My own appreciation of the depth of history that colours relations between China and Japan began nearly nine years ago when the surprise acquisition of MG Rover's assets by the Nanjing Automobile Company has me researching everything (and anything) I could about the company , the city and all and any other relevant facts.

It was early August 2005. The world generally was acknowledging with regret and sadness the 60th anniversary of the atomic bombs dropped in Hiroshima and Nagasaki and the consequent destruction of life and property.

In dramatic contrast, the Nanjing City web site was alive with unrepentant bitterness that the death of hundreds of thousands of Nanjing citizens at the hands of the Japanese Imperial Army in 1937 appeared to have been forgotten by the rest of the world.

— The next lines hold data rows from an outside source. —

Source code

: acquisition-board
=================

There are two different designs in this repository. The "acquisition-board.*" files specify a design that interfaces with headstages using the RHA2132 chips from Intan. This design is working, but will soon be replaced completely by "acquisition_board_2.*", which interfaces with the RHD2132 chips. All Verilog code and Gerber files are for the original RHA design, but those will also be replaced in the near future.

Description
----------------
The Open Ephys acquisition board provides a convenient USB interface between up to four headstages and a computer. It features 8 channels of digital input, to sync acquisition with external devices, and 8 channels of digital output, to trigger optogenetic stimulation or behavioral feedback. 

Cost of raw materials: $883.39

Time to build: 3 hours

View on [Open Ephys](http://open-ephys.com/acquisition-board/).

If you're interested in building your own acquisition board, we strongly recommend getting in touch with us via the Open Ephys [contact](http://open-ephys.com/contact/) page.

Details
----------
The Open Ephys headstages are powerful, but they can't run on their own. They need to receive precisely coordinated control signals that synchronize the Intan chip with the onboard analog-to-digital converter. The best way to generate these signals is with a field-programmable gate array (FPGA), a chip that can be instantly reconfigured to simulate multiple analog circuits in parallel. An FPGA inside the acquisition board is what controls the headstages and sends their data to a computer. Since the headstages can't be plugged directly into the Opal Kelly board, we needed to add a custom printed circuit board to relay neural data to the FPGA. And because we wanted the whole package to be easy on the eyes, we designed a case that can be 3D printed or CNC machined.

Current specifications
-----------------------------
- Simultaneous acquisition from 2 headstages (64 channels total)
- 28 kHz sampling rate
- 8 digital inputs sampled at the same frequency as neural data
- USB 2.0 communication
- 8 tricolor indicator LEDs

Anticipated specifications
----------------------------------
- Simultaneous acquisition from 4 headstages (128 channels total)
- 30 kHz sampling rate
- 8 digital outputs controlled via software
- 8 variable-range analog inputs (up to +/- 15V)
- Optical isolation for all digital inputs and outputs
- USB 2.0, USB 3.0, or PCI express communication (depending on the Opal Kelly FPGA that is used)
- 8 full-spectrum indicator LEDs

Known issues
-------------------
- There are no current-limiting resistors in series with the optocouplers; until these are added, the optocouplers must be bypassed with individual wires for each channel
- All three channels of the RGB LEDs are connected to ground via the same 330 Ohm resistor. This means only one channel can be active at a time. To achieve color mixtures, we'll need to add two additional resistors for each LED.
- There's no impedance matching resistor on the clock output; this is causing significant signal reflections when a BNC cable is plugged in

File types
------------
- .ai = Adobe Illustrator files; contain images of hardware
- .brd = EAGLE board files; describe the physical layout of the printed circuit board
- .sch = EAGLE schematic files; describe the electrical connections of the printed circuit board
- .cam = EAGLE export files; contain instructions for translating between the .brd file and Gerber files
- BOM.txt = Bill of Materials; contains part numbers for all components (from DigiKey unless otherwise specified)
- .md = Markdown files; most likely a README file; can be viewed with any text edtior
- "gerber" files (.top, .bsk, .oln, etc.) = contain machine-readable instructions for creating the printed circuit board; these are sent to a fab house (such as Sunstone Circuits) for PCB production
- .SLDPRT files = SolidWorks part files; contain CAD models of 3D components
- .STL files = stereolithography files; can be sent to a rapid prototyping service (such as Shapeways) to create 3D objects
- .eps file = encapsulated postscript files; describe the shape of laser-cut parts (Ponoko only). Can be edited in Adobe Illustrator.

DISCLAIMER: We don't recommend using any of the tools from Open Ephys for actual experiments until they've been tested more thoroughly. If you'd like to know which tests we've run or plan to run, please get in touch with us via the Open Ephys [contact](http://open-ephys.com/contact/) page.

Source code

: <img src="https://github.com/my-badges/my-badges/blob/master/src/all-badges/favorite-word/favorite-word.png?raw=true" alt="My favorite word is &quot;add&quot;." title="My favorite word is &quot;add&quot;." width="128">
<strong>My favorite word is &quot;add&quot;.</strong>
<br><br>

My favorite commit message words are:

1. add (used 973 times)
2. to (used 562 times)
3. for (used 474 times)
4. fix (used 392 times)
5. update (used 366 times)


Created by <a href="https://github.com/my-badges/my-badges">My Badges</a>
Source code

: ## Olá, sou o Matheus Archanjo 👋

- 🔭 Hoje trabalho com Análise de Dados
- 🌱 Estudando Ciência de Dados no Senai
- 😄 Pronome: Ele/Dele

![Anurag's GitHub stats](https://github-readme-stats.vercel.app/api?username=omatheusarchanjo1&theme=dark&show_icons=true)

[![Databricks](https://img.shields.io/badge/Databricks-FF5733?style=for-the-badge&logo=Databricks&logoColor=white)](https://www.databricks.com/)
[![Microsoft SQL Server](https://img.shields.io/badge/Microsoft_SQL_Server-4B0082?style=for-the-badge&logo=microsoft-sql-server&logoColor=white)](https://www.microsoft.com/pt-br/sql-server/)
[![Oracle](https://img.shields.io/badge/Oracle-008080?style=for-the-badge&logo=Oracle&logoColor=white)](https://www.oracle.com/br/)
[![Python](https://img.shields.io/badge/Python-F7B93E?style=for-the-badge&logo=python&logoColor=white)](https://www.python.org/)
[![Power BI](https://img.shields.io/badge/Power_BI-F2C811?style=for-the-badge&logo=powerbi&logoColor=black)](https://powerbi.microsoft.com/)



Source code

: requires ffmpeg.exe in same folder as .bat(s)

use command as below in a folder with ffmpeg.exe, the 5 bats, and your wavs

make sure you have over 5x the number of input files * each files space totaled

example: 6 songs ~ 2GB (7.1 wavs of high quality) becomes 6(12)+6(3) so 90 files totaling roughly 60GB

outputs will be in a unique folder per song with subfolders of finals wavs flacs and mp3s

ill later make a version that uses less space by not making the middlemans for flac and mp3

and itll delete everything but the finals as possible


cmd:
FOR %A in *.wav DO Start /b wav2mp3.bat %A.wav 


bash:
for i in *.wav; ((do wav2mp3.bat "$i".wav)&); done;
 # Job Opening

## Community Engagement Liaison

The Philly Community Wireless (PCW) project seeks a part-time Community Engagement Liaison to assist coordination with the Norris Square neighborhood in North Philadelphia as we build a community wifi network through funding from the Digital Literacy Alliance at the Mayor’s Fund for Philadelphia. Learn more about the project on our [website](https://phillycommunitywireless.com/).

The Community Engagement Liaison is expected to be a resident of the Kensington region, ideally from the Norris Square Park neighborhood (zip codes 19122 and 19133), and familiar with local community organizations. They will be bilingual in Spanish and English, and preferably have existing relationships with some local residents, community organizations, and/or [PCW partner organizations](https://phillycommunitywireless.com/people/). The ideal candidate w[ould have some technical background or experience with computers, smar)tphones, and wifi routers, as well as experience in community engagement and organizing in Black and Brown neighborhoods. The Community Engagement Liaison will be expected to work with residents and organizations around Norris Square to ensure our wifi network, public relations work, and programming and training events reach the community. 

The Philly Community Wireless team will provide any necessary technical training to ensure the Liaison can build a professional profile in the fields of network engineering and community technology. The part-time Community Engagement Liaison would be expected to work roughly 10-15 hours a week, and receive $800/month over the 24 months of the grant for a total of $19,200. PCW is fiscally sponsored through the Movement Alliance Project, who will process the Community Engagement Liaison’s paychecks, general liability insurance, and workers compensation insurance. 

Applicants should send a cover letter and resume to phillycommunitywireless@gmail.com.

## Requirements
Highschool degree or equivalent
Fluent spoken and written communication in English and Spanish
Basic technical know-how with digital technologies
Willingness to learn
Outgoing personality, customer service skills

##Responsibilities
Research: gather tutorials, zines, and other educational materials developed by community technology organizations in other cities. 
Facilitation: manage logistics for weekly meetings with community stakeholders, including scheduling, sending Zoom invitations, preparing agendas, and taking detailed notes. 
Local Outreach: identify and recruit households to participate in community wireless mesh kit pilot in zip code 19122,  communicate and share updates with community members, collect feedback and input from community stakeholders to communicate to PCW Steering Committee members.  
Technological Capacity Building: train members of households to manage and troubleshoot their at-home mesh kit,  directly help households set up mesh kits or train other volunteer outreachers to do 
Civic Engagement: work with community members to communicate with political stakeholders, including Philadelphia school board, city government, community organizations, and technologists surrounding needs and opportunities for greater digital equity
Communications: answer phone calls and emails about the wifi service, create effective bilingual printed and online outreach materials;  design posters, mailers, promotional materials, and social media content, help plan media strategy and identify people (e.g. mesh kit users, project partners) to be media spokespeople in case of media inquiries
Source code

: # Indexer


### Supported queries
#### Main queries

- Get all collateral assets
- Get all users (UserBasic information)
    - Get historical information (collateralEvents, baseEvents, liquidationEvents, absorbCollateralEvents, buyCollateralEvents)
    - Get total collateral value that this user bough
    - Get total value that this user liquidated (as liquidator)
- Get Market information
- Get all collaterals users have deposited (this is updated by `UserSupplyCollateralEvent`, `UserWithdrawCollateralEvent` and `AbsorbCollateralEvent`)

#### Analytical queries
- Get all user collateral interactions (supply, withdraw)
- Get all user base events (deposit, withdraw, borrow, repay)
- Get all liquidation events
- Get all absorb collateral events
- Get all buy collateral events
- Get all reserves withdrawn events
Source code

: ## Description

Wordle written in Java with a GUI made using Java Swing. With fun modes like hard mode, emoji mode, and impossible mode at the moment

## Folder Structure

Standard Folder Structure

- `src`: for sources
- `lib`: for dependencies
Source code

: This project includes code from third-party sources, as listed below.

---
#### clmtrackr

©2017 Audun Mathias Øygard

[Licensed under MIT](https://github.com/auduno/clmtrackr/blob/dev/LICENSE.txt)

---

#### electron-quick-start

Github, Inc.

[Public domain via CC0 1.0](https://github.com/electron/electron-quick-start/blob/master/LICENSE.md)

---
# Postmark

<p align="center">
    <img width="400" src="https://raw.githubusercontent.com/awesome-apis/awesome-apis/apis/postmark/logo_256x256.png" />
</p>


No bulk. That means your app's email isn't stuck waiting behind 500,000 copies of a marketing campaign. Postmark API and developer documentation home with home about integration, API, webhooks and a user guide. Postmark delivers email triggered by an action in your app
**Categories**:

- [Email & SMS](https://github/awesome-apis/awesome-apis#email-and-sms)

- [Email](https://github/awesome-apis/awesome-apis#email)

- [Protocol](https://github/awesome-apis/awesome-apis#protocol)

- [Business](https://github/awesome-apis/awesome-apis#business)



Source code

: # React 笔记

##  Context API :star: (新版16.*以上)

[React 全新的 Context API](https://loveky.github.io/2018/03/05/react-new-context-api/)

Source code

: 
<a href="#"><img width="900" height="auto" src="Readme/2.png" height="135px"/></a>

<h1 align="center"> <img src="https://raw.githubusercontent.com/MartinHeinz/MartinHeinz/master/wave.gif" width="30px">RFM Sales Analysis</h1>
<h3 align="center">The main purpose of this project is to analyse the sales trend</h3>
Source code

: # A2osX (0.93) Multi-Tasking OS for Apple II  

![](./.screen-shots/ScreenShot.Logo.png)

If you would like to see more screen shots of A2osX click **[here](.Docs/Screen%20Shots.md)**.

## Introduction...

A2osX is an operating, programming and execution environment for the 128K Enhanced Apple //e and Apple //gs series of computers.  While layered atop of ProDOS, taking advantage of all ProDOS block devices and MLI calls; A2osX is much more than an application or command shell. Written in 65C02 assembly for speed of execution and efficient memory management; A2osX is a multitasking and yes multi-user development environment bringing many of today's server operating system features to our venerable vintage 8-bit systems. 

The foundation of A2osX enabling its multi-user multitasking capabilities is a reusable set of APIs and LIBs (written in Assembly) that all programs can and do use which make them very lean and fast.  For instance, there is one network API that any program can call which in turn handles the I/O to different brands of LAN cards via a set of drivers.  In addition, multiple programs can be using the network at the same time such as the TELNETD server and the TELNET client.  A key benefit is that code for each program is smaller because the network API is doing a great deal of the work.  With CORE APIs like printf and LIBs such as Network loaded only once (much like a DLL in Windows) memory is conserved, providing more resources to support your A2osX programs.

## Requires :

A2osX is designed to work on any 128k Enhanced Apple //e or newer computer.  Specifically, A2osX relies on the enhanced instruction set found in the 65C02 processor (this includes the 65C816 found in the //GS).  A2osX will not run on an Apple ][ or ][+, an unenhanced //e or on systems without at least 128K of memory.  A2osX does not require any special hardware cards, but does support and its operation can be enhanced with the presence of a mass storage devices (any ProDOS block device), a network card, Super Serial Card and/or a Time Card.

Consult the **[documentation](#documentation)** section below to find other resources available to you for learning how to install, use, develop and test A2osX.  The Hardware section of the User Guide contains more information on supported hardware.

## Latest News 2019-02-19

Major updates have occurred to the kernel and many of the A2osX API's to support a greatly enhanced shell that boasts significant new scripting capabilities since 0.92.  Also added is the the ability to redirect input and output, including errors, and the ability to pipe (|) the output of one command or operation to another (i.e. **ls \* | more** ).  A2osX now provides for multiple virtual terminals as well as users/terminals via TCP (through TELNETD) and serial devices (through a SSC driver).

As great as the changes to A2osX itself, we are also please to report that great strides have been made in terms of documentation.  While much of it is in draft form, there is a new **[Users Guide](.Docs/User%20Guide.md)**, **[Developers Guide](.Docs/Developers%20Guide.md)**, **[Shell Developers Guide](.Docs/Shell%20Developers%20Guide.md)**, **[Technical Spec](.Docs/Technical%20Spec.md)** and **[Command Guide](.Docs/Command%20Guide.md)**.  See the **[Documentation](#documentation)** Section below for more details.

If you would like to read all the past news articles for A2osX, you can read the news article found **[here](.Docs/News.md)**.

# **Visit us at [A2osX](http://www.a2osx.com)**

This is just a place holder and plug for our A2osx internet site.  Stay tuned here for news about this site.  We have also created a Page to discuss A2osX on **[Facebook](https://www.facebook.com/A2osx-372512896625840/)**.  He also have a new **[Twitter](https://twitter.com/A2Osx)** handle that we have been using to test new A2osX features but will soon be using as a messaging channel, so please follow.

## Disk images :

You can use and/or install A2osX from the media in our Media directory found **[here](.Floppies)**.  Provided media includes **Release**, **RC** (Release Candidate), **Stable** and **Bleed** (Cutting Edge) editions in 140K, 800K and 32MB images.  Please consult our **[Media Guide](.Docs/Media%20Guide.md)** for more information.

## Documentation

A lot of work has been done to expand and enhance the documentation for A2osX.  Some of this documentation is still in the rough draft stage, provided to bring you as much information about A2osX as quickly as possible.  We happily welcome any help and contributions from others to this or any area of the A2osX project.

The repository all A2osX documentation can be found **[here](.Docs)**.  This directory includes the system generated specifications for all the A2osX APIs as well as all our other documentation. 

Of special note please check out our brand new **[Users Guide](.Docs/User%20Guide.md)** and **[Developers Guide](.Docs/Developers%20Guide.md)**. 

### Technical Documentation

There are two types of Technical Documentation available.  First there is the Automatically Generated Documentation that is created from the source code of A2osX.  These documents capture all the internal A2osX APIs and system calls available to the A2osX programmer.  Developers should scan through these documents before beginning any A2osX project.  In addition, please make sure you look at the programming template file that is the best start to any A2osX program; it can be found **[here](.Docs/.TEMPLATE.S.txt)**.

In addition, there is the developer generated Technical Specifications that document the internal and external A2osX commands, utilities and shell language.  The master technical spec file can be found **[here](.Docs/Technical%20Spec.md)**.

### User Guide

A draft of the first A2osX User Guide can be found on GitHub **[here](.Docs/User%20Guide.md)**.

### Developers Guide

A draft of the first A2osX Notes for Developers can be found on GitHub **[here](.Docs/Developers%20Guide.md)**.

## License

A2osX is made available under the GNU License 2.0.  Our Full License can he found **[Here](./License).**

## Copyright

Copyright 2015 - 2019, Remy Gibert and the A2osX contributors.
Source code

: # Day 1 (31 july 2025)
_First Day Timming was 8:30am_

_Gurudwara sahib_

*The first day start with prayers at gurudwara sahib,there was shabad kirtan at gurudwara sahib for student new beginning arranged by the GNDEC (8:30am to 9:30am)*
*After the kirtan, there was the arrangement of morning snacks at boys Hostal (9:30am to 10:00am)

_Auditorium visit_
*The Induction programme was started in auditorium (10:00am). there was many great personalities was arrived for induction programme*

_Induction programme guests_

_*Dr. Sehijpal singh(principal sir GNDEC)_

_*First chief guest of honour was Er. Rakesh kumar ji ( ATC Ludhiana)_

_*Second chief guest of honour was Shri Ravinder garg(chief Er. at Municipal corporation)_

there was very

The gruesome statistics are an area of dispute but the Chinese case is that deaths in Nanjing exceeded those in Hiroshima and Nagasaki.

The 'Rape of Nanjing' is only a particularly low point in the long and complicated relationship between China and Japan (with other - but perhaps less overwhelming - atrocities during conflicts from this period) and the general attitude of current Japanese prime minister Abe to aspects of his country's military history is a further strain.

Its is of course a relationship that goes back far into history - Chinese friends have pointed out to me the considerable borrowings from China that have underpinned many aspects of Japanese culture. These include elements of religion, government and architectural style and above all the characters that make up the written language.

Japans re-opening to the world from 1870 took place as the last throes of the Qing empire began along with and the early decades of China's century of humiliation. Japan no doubt learned lessons that shaped its own engagement with the West from the errors China had made thirty years earlier.

However by the late 1940's both countries and their economies were devastated by conflict with each other, with the wider world for Japan, and internally for China. Japan found itself being reinvented by the United States largely in its own image while China embarked on a profoundly painful - and often self-destructive - attempt to remodel itself leading to the situation today. Japan's economic miracle has spluttered and stumbled for the last two decades while China has bedazzled the world with growth and success .

In both countries though, from their different current situations, a new nationalism is flexing a muscle or two. Mr Abe's deference to military history in Japan has been mentioned. Xi Jiping's 'China Dream' initiative has so far emphasised more positive aspects of Chinese self-belief and confidence.

However, acute China-watchers have seen the long anticipated fall from grace of Zhou Yongkang the former internal security chief as part process placing supreme power in Xi's hands in a way that hasn't been part of the Chinese process for decades. Xi's family history places him in a different relationship to the military too. One doesn't wish to be overly cynical but if growth were to falter and much vaunted efforts to control popular concerns such as urban pollution fail, an appeal to darker aspects of nationalism might be a sinister distraction.

We have become accustomed in the West to parroting the Clinton mantra 'It's the economy, stupid' as the be-all and end-all to political discourse. The willful disruption to prosperity that real conflict might bring about might seem unthinkable. But with so many of our own eggs now nestling in a Chinese basket it might be sensible to factor it into our calculations.